Yields and NND calculated on some other recent studies that have used culture based diagnosis in TB suspects
There were several limitations to our study. First, our analysis was done on 68.9% of the 3742 TB suspects with at least 1 smear and 1 culture result. This shows the challenges of obtaining 2 samples per TB suspect in regular programme settings. However, we were able to estimate the proportion of positives for the missing specimens using established formulas [19
]. We excluded 15.4% of SE with contaminated culture results from our analysis in order to calculate the yield of first and second specimens accurately . Lower or similar contamination rates have been reported with the MGIT® system: 8.6% [33
], 13% [32
], 16.9% [34
], 16.4% [35
]. Despite excluding these contaminated results, we were nevertheless able to analyse a large number of SE. However, in real life, these results have an impact on costs and patient management [34
]. Second, the HIV status was available only for treated patients that had consented to HIV testing, or 13.6% of 2537 SE. HIV voluntary counseling and testing (VCT) was offered at the clinic but low rates could be explained by the absence of routinely available antiretroviral therapy at the time of the study. Third, we were not able to compare the yield of the solid vs liquid culture media, as the individual results for these were not available. However, other studies have shown the higher yield of liquid vs solid culture [32
]. Finally, some inconsistency rates in smear results were observed. When using all smear positive SE as a denominator, the proportion of SE positive on the first smear was 74.3%, lower than the 85% reported in a meta-analysis [8
]. This may be due to the setting of the study in a regular programme. However, the incremental yield of culture over microscopy in this study is not due to false-positive cultures due to laboratory cross-contamination.
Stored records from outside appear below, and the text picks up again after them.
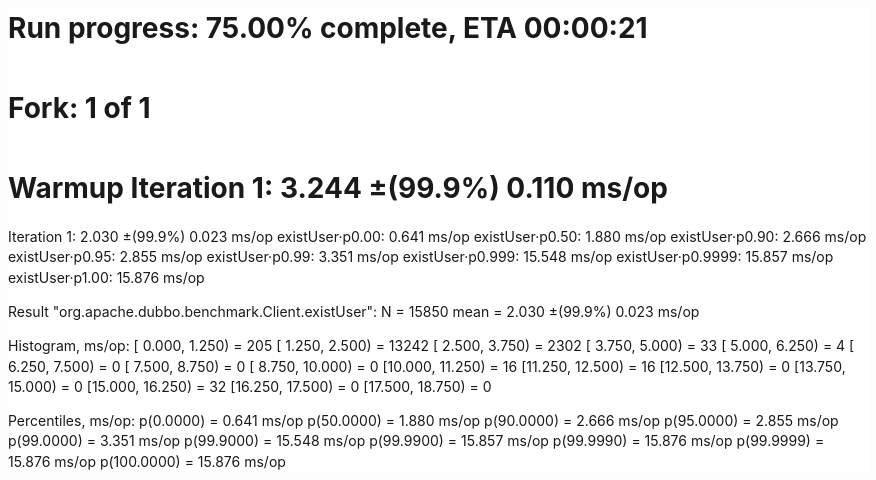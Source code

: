 # Run progress: 75.00% complete, ETA 00:00:21
# Fork: 1 of 1
# Warmup Iteration   1: 3.244 ±(99.9%) 0.110 ms/op
Iteration   1: 2.030 ±(99.9%) 0.023 ms/op
                 existUser·p0.00:   0.641 ms/op
                 existUser·p0.50:   1.880 ms/op
                 existUser·p0.90:   2.666 ms/op
                 existUser·p0.95:   2.855 ms/op
                 existUser·p0.99:   3.351 ms/op
                 existUser·p0.999:  15.548 ms/op
                 existUser·p0.9999: 15.857 ms/op
                 existUser·p1.00:   15.876 ms/op



Result "org.apache.dubbo.benchmark.Client.existUser":
  N = 15850
  mean =      2.030 ±(99.9%) 0.023 ms/op

  Histogram, ms/op:
    [ 0.000,  1.250) = 205 
    [ 1.250,  2.500) = 13242 
    [ 2.500,  3.750) = 2302 
    [ 3.750,  5.000) = 33 
    [ 5.000,  6.250) = 4 
    [ 6.250,  7.500) = 0 
    [ 7.500,  8.750) = 0 
    [ 8.750, 10.000) = 0 
    [10.000, 11.250) = 16 
    [11.250, 12.500) = 16 
    [12.500, 13.750) = 0 
    [13.750, 15.000) = 0 
    [15.000, 16.250) = 32 
    [16.250, 17.500) = 0 
    [17.500, 18.750) = 0 

  Percentiles, ms/op:
      p(0.0000) =      0.641 ms/op
     p(50.0000) =      1.880 ms/op
     p(90.0000) =      2.666 ms/op
     p(95.0000) =      2.855 ms/op
     p(99.0000) =      3.351 ms/op
     p(99.9000) =     15.548 ms/op
     p(99.9900) =     15.857 ms/op
     p(99.9990) =     15.876 ms/op
     p(99.9999) =     15.876 ms/op
    p(100.0000) =     15.876 ms/op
We have assessed this possibility in another manuscript, using dummy samples, and found that the specificity of culture in this setting is 98.9%, which is comparable to other rates described in the literature [13
Recently, a novel and simple nucleic-acid amplification test (Xpert® MTB/RIF) has been developed [36
] and endorsed by WHO for global implementation [37
]. Performing 1 Ziehl–Neelsen smear, 1 Xpert® MTB/RIF and 1 liquid culture on TB suspects yielded 38.4%, 46.2% and 50.1% positive results respectively. Compared to doing 1 smear, the RY, AY and NND would be 1.2, 7.8% and 13 for the Xpert® MTB/RIF and 1.3, 11.7% and 9 for culture [36
]. However, as stated by WHO, the Xpert MTB/RIF technology does not eliminate the need for conventional microscopy culture and drug susceptibility testing [37
]. The rapidity and simplicity of the method are clear advantages. However, sensitivity in smear negative patients remains an issue, with some reported sensitivities of 43.4% [38
], 54.5% [39
] and 72.5% [36
]. Furthermore, drug susceptibility testing is still required to detect resistance to drugs other than rifampicin [37
]. As the Xpert technique is implemented, initial studies show it can potentially be cost-effective compared to sputum smear diagnosis and clinical diagnosis in smear-negative cases [40
]. Future studies could evaluate the cost-effectiveness of smear versus Xpert, as compared with smear versus culture, or even the integration of two of these tests. Depending on the prevalence of positive samples by new diagnostic techniques, the NND can be determined for either test, in order to predict the incremental gain in case detection, and ultimately, the impact on patient care.